Falta de pagamento de contas de água e luz bate recorde em dezembro, diz Serasa
BRASÍLIA, DF (FOLHAPRESS) – A inadimplência no pagamento de serviços básicos, como água e luz, bateu recorde em dezembro. Segundo a Serasa, o percentual foi de 23,6%, maior valor de toda a série histórica iniciada em janeiro de 2018. O número representa um aumento de 0,8 ponto percentual em um mês.
Os calotes nessas contas cresceram mês a mês desde o início da pandemia, em março, quando começaram as medidas de restrição para conter a transmissão do vírus. De lá para cá, o índice cresceu 2,1 pontos percentuais.
Especialistas atribuem a alta à suspensão dos cortes desses serviços por falta de pagamento, medida adotada durante a pandemia de Covid-19 para evitar uma deterioração da situação das famílias, cujas finanças foram impactadas pela disseminação do vírus e pelas restrições à circulação promovidas para contê-lo.
A Aneel (Agência Nacional de Energia Elétrica), por exemplo, proibiu o corte do fornecimento de energia elétrica para consumidores de baixa renda inadimplentes até 31 de dezembro do ano passado. Para os demais, a determinação valeu entre março e agosto. No fornecimento de água, alguns estados e municípios proibiram cortes e flexibilizaram regras para quem não conseguiu honrar os compromissos.
O economista Marcelo Neri, diretor da FGV Social, diz acreditar que essa pode ser uma decisão racional do consumidor. “Pode ser uma forma de se financiar na pandemia, ter recursos em momento de incerteza. Se a pessoa perdeu renda e sabe que não terá o serviço cortado, ela pode optar por pagar outra conta”, afirma.

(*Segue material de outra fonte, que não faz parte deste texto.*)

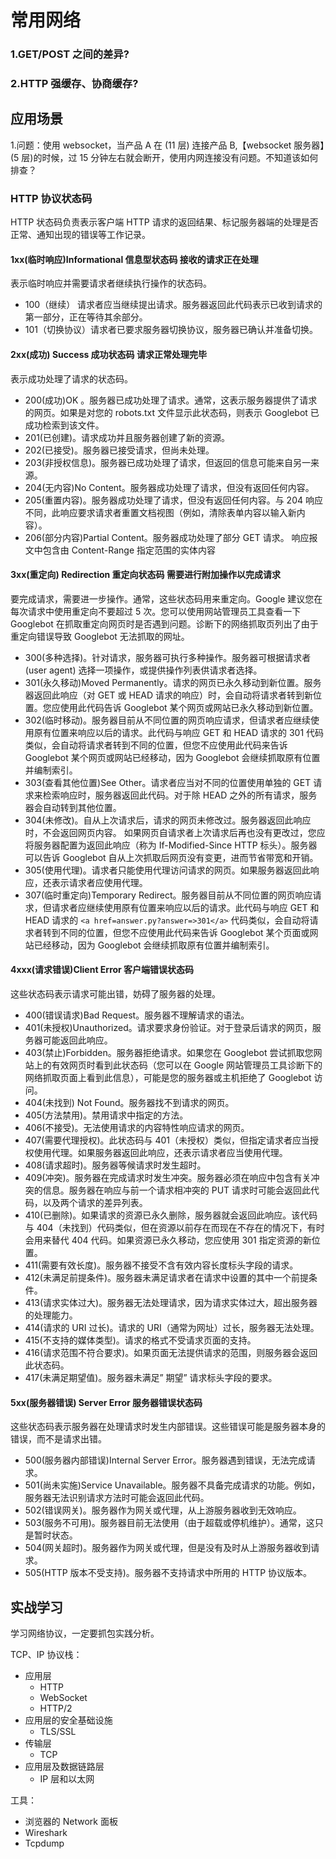 # 常用网络

### 1.GET/POST 之间的差异?

### 2.HTTP 强缓存、协商缓存?

## 应用场景

1.问题：使用 websocket，当产品 A 在 (11 层) 连接产品 B,【websocket 服务器】(5 层)的时候，过 15 分钟左右就会断开，使用内网连接没有问题。不知道该如何排查？

### HTTP 协议状态码

HTTP 状态码负责表示客户端 HTTP 请求的返回结果、标记服务器端的处理是否正常、通知出现的错误等工作记录。

#### 1xx(临时响应)Informational 信息型状态码 接收的请求正在处理

表示临时响应并需要请求者继续执行操作的状态码。

- 100（继续） 请求者应当继续提出请求。服务器返回此代码表示已收到请求的第一部分，正在等待其余部分。
- 101（切换协议）请求者已要求服务器切换协议，服务器已确认并准备切换。

#### 2xx(成功) Success 成功状态码 请求正常处理完毕

表示成功处理了请求的状态码。

- 200(成功)OK 。服务器已成功处理了请求。通常，这表示服务器提供了请求的网页。如果是对您的 robots.txt 文件显示此状态码，则表示 Googlebot 已成功检索到该文件。
- 201(已创建)。请求成功并且服务器创建了新的资源。
- 202(已接受)。服务器已接受请求，但尚未处理。
- 203(非授权信息)。服务器已成功处理了请求，但返回的信息可能来自另一来源。
- 204(无内容)No Content。服务器成功处理了请求，但没有返回任何内容。
- 205(重置内容)。服务器成功处理了请求，但没有返回任何内容。与 204 响应不同，此响应要求请求者重置文档视图（例如，清除表单内容以输入新内容）。
- 206(部分内容)Partial Content。服务器成功处理了部分 GET 请求。 响应报文中包含由 Content-Range 指定范围的实体内容

#### 3xx(重定向) Redirection 重定向状态码 需要进行附加操作以完成请求

要完成请求，需要进一步操作。通常，这些状态码用来重定向。Google 建议您在每次请求中使用重定向不要超过 5 次。您可以使用网站管理员工具查看一下 Googlebot 在抓取重定向网页时是否遇到问题。诊断下的网络抓取页列出了由于重定向错误导致 Googlebot 无法抓取的网址。

- 300(多种选择)。针对请求，服务器可执行多种操作。服务器可根据请求者 (user agent) 选择一项操作，或提供操作列表供请求者选择。
- 301(永久移动)Moved Permanently。请求的网页已永久移动到新位置。服务器返回此响应（对 GET 或 HEAD 请求的响应）时，会自动将请求者转到新位置。您应使用此代码告诉 Googlebot 某个网页或网站已永久移动到新位置。
- 302(临时移动)。服务器目前从不同位置的网页响应请求，但请求者应继续使用原有位置来响应以后的请求。此代码与响应 GET 和 HEAD 请求的 301 代码类似，会自动将请求者转到不同的位置，但您不应使用此代码来告诉 Googlebot 某个网页或网站已经移动，因为 Googlebot 会继续抓取原有位置并编制索引。
- 303(查看其他位置)See Other。请求者应当对不同的位置使用单独的 GET 请求来检索响应时，服务器返回此代码。对于除 HEAD 之外的所有请求，服务器会自动转到其他位置。
- 304(未修改)。自从上次请求后，请求的网页未修改过。服务器返回此响应时，不会返回网页内容。
如果网页自请求者上次请求后再也没有更改过，您应将服务器配置为返回此响应（称为 If-Modified-Since HTTP 标头）。服务器可以告诉 Googlebot 自从上次抓取后网页没有变更，进而节省带宽和开销。
- 305(使用代理)。请求者只能使用代理访问请求的网页。如果服务器返回此响应，还表示请求者应使用代理。
- 307(临时重定向)Temporary Redirect。服务器目前从不同位置的网页响应请求，但请求者应继续使用原有位置来响应以后的请求。此代码与响应 GET 和 HEAD 请求的 `<a href=answer.py?answer=>301</a>` 代码类似，会自动将请求者转到不同的位置，但您不应使用此代码来告诉 Googlebot 某个页面或网站已经移动，因为 Googlebot 会继续抓取原有位置并编制索引。

#### 4xxx(请求错误)Client Error 客户端错误状态码

这些状态码表示请求可能出错，妨碍了服务器的处理。

- 400(错误请求)Bad Request。服务器不理解请求的语法。
- 401(未授权)Unauthorized。请求要求身份验证。对于登录后请求的网页，服务器可能返回此响应。
- 403(禁止)Forbidden。服务器拒绝请求。如果您在 Googlebot 尝试抓取您网站上的有效网页时看到此状态码（您可以在 Google 网站管理员工具诊断下的网络抓取页面上看到此信息），可能是您的服务器或主机拒绝了 Googlebot 访问。
- 404(未找到) Not Found。服务器找不到请求的网页。
- 405(方法禁用)。禁用请求中指定的方法。
- 406(不接受)。无法使用请求的内容特性响应请求的网页。
- 407(需要代理授权)。此状态码与 401（未授权）类似，但指定请求者应当授权使用代理。如果服务器返回此响应，还表示请求者应当使用代理。
- 408(请求超时)。服务器等候请求时发生超时。
- 409(冲突)。服务器在完成请求时发生冲突。服务器必须在响应中包含有关冲突的信息。服务器在响应与前一个请求相冲突的 PUT 请求时可能会返回此代码，以及两个请求的差异列表。
- 410(已删除)。如果请求的资源已永久删除，服务器就会返回此响应。该代码与 404（未找到）代码类似，但在资源以前存在而现在不存在的情况下，有时会用来替代 404 代码。如果资源已永久移动，您应使用 301 指定资源的新位置。
- 411(需要有效长度)。服务器不接受不含有效内容长度标头字段的请求。
- 412(未满足前提条件)。服务器未满足请求者在请求中设置的其中一个前提条件。
- 413(请求实体过大)。服务器无法处理请求，因为请求实体过大，超出服务器的处理能力。
- 414(请求的 URI 过长)。请求的 URI（通常为网址）过长，服务器无法处理。
- 415(不支持的媒体类型)。请求的格式不受请求页面的支持。
- 416(请求范围不符合要求)。如果页面无法提供请求的范围，则服务器会返回此状态码。
- 417(未满足期望值)。服务器未满足” 期望” 请求标头字段的要求。

#### 5xx(服务器错误) Server Error 服务器错误状态码

这些状态码表示服务器在处理请求时发生内部错误。这些错误可能是服务器本身的错误，而不是请求出错。
 
- 500(服务器内部错误)Internal Server Error。服务器遇到错误，无法完成请求。
- 501(尚未实施)Service Unavailable。服务器不具备完成请求的功能。例如，服务器无法识别请求方法时可能会返回此代码。
- 502(错误网关)。服务器作为网关或代理，从上游服务器收到无效响应。
- 503(服务不可用)。服务器目前无法使用（由于超载或停机维护）。通常，这只是暂时状态。
- 504(网关超时)。服务器作为网关或代理，但是没有及时从上游服务器收到请求。
- 505(HTTP 版本不受支持)。服务器不支持请求中所用的 HTTP 协议版本。


## 实战学习


学习网络协议，一定要抓包实践分析。


TCP、IP 协议栈：

- 应用层
  - HTTP
  - WebSocket
  - HTTP/2
- 应用层的安全基础设施
  - TLS/SSL
- 传输层
  - TCP
- 应用层及数据链路层
  - IP 层和以太网


工具：

- 浏览器的 Network 面板
- Wireshark
- Tcpdump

Para o pesquisador, antevendo o fim do auxílio emergencial, muitos podem ter guardado recursos, o que pode explicar a alta da inadimplência nas contas básicas no mês. “Além disso, dezembro não foi um mês tão gordo quanto costuma ser porque o 13º salário dos aposentados foi antecipado”, diz.
Segundo Neri, essas contas comprometem mais a renda dos mais pobres. “Os valores são mais importantes para quem ganha menos. A expectativa é de crescimento da pobreza com o fim do auxílio, o que deve piorar a situação”, diz Neri.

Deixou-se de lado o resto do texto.